■ Task prompt: Word for word, copy the records and drop the pictures.

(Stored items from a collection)
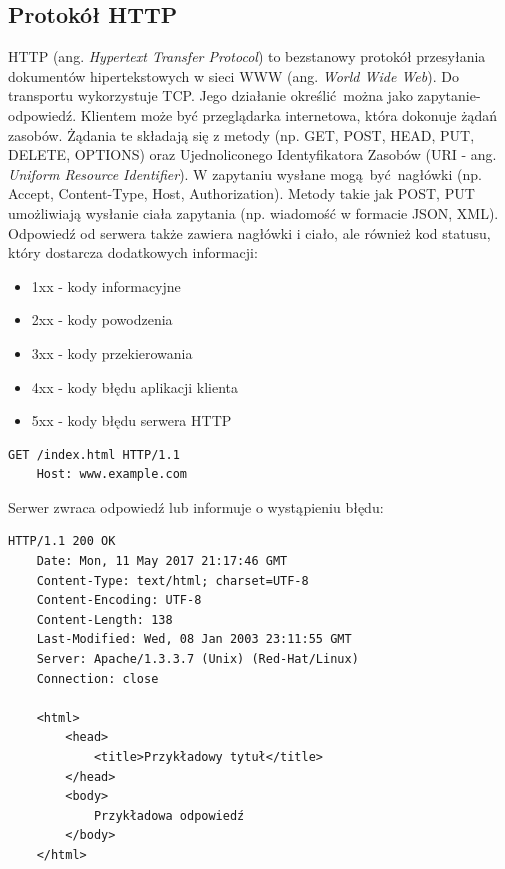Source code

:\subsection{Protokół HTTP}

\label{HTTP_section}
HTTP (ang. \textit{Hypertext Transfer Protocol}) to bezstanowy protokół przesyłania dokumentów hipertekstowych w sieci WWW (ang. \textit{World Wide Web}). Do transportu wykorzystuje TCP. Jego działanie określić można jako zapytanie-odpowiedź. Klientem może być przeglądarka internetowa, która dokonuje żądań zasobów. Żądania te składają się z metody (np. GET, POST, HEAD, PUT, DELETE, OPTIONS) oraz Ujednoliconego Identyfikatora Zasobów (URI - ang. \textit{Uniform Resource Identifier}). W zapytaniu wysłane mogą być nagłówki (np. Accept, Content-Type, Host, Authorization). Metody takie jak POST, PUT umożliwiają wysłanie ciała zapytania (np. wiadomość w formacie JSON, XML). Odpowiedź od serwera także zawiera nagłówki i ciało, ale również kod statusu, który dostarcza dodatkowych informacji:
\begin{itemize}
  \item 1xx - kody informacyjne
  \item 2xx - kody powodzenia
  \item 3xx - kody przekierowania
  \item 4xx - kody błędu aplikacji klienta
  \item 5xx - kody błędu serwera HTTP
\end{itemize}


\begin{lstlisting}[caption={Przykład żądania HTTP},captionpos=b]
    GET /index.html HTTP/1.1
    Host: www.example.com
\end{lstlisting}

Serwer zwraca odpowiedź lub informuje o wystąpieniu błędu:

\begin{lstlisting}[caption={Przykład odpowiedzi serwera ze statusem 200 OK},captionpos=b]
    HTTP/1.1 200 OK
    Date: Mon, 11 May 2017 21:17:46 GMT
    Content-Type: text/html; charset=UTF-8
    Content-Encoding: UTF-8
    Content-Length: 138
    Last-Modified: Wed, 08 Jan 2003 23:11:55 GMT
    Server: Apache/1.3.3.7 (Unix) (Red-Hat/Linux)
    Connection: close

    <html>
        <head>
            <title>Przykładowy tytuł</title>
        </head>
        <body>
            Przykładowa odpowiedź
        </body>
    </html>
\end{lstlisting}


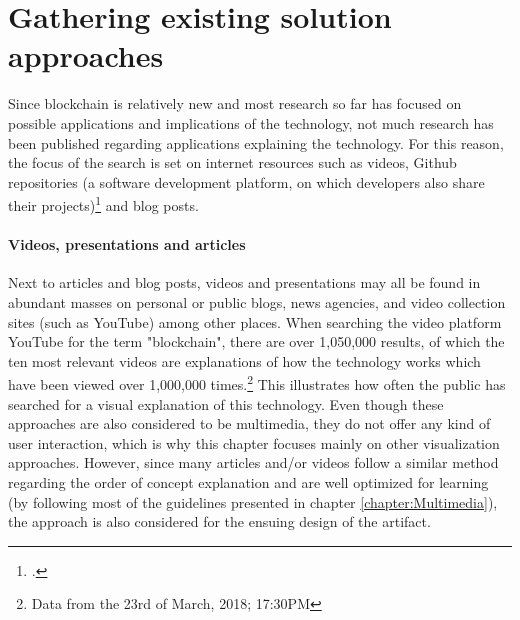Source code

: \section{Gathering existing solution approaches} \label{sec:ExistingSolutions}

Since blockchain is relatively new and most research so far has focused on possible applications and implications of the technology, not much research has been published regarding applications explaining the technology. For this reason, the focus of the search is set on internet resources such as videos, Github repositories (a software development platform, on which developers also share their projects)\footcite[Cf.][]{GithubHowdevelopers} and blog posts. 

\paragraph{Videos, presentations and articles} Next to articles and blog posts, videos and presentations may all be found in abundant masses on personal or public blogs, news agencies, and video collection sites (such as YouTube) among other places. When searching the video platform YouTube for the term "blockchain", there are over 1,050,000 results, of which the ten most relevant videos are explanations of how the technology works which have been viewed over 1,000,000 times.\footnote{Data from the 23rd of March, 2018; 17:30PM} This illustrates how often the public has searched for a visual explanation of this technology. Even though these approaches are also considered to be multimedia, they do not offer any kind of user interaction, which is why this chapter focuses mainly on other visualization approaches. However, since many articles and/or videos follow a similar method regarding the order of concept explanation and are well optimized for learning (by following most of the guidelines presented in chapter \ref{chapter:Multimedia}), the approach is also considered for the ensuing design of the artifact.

■ Response area:
Source code

:\subsection{Protokół HTTP}

\label{HTTP_section}
HTTP (ang. \textit{Hypertext Transfer Protocol}) to bezstanowy protokół przesyłania dokumentów hipertekstowych w sieci WWW (ang. \textit{World Wide Web}). Do transportu wykorzystuje TCP. Jego działanie określić można jako zapytanie-odpowiedź. Klientem może być przeglądarka internetowa, która dokonuje żądań zasobów. Żądania te składają się z metody (np. GET, POST, HEAD, PUT, DELETE, OPTIONS) oraz Ujednoliconego Identyfikatora Zasobów (URI - ang. \textit{Uniform Resource Identifier}). W zapytaniu wysłane mogą być nagłówki (np. Accept, Content-Type, Host, Authorization). Metody takie jak POST, PUT umożliwiają wysłanie ciała zapytania (np. wiadomość w formacie JSON, XML). Odpowiedź od serwera także zawiera nagłówki i ciało, ale również kod statusu, który dostarcza dodatkowych informacji:
\begin{itemize}
  \item 1xx - kody informacyjne
  \item 2xx - kody powodzenia
  \item 3xx - kody przekierowania
  \item 4xx - kody błędu aplikacji klienta
  \item 5xx - kody błędu serwera HTTP
\end{itemize}


\begin{lstlisting}[caption={Przykład żądania HTTP},captionpos=b]
    GET /index.html HTTP/1.1
    Host: www.example.com
\end{lstlisting}

Serwer zwraca odpowiedź lub informuje o wystąpieniu błędu:

\begin{lstlisting}[caption={Przykład odpowiedzi serwera ze statusem 200 OK},captionpos=b]
    HTTP/1.1 200 OK
    Date: Mon, 11 May 2017 21:17:46 GMT
    Content-Type: text/html; charset=UTF-8
    Content-Encoding: UTF-8
    Content-Length: 138
    Last-Modified: Wed, 08 Jan 2003 23:11:55 GMT
    Server: Apache/1.3.3.7 (Unix) (Red-Hat/Linux)
    Connection: close

    <html>
        <head>
            <title>Przykładowy tytuł</title>
        </head>
        <body>
            Przykładowa odpowiedź
        </body>
    </html>
\end{lstlisting}


Source code

: \section{Gathering existing solution approaches} \label{sec:ExistingSolutions}

Since blockchain is relatively new and most research so far has focused on possible applications and implications of the technology, not much research has been published regarding applications explaining the technology. For this reason, the focus of the search is set on internet resources such as videos, Github repositories (a software development platform, on which developers also share their projects)\footcite[Cf.][]{GithubHowdevelopers} and blog posts. 

\paragraph{Videos, presentations and articles} Next to articles and blog posts, videos and presentations may all be found in abundant masses on personal or public blogs, news agencies, and video collection sites (such as YouTube) among other places. When searching the video platform YouTube for the term "blockchain", there are over 1,050,000 results, of which the ten most relevant videos are explanations of how the technology works which have been viewed over 1,000,000 times.\footnote{Data from the 23rd of March, 2018; 17:30PM} This illustrates how often the public has searched for a visual explanation of this technology. Even though these approaches are also considered to be multimedia, they do not offer any kind of user interaction, which is why this chapter focuses mainly on other visualization approaches. However, since many articles and/or videos follow a similar method regarding the order of concept explanation and are well optimized for learning (by following most of the guidelines presented in chapter \ref{chapter:Multimedia}), the approach is also considered for the ensuing design of the artifact.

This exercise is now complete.